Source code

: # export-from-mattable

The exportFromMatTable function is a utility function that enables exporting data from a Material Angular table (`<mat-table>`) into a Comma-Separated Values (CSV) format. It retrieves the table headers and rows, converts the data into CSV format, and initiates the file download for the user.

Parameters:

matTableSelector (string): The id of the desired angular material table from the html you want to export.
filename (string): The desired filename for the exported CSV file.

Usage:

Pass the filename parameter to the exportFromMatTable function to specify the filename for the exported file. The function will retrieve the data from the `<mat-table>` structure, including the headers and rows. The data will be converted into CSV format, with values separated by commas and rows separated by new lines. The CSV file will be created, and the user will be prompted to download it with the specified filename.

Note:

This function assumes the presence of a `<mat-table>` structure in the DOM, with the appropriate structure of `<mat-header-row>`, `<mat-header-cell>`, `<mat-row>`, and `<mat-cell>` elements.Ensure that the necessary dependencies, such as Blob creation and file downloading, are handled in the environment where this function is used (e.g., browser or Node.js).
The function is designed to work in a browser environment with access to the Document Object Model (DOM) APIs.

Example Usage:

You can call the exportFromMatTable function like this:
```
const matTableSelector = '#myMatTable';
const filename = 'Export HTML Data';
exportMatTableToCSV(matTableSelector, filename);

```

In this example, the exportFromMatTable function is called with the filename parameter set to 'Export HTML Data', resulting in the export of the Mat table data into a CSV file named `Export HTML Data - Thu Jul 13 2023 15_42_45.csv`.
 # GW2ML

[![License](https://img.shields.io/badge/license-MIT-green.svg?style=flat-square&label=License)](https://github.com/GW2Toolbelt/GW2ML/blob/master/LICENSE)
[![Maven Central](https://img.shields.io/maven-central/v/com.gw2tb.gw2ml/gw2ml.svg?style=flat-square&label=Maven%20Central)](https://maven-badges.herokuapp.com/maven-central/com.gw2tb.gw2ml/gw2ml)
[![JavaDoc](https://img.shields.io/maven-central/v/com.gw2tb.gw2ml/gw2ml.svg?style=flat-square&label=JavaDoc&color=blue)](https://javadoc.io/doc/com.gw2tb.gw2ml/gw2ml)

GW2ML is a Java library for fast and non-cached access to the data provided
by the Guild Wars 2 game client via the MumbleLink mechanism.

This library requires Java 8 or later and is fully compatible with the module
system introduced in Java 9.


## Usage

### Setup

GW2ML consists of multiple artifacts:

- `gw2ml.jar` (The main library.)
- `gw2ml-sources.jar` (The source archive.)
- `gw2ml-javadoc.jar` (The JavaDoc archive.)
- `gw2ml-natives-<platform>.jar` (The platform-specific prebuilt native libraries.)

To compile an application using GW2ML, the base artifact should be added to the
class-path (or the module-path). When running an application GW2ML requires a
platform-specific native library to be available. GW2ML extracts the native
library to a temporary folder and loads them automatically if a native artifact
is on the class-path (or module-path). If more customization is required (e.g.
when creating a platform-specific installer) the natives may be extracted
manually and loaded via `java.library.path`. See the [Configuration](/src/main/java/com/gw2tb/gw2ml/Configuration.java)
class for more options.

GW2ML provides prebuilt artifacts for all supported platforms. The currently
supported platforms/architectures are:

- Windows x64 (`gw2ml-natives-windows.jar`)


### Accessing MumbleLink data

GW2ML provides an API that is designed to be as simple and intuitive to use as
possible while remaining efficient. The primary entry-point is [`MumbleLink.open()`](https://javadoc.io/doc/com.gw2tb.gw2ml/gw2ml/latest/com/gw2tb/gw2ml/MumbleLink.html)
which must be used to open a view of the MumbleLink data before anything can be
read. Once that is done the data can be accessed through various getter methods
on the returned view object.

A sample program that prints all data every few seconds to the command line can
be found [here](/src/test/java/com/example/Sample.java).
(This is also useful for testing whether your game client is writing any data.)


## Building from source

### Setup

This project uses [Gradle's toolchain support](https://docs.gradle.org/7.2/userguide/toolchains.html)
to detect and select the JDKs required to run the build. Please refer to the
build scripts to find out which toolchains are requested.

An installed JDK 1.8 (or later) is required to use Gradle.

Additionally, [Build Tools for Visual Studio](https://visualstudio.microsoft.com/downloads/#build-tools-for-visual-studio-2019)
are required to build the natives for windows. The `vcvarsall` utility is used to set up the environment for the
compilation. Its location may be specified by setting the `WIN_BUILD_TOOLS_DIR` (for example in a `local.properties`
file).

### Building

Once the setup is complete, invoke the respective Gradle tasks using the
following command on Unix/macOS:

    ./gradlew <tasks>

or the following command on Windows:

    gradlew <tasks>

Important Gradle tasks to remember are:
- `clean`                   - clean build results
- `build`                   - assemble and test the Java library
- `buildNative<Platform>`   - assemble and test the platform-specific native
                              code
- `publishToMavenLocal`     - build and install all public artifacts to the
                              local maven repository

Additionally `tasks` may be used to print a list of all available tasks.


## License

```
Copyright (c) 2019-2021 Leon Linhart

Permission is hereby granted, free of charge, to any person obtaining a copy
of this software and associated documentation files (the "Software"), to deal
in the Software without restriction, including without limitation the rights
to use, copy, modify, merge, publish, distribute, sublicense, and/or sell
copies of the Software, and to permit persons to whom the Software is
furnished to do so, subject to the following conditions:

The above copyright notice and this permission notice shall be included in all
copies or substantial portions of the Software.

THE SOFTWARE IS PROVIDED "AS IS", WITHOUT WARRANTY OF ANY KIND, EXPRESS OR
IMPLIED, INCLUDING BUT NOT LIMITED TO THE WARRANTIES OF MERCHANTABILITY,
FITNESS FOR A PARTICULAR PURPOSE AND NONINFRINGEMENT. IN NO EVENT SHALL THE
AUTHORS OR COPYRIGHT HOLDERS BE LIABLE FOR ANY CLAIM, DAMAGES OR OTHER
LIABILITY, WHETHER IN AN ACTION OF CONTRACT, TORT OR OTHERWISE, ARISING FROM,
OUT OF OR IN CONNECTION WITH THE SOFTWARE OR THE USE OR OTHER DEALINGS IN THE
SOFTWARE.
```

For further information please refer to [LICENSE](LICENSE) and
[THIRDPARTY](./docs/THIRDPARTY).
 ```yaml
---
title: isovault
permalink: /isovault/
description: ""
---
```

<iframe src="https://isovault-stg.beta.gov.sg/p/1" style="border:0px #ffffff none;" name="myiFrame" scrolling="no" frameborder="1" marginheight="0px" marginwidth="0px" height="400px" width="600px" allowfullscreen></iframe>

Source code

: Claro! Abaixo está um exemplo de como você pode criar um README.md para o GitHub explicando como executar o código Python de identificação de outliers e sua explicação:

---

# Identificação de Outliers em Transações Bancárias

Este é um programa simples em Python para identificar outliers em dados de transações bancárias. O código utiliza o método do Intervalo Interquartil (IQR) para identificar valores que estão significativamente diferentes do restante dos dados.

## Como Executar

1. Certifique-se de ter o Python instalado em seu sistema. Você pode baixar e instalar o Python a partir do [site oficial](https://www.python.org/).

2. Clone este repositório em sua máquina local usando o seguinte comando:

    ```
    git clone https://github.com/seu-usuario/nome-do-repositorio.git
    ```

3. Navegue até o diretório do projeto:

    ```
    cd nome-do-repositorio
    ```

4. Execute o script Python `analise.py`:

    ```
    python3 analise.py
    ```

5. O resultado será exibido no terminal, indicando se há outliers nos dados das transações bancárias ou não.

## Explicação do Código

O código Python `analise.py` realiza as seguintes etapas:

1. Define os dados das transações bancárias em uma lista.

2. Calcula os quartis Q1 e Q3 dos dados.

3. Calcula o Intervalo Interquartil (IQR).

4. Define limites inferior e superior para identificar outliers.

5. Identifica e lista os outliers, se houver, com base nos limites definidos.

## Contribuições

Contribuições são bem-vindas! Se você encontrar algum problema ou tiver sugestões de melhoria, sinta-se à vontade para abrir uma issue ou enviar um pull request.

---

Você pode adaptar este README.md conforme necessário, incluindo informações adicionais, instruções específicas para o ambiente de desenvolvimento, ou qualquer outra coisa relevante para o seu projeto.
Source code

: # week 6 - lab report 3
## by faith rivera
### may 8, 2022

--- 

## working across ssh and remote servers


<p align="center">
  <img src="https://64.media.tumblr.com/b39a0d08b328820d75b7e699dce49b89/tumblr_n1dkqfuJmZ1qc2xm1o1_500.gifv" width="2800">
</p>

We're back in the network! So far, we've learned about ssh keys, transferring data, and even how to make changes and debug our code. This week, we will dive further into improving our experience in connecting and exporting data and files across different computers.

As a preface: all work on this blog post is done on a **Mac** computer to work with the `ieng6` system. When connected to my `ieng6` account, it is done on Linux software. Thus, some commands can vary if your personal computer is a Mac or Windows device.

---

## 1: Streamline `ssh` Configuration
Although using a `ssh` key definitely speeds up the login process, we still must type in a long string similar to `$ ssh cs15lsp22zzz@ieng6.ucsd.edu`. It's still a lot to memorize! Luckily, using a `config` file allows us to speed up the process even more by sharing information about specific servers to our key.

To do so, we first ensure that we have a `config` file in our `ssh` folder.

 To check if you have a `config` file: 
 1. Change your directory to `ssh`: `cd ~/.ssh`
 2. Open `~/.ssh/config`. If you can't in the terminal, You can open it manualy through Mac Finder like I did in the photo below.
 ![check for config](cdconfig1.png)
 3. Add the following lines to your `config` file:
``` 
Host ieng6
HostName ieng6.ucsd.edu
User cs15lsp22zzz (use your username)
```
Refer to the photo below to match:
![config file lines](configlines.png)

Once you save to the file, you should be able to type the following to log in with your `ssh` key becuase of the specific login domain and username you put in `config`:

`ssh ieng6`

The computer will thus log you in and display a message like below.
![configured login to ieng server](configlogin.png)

● ● ● ●

_Task statement_: Copy every line from the data that includes the string "nome".

_Response to this exercise_:
    git clone https://github.com/seu-usuario/nome-do-repositorio.git
    cd nome-do-repositorio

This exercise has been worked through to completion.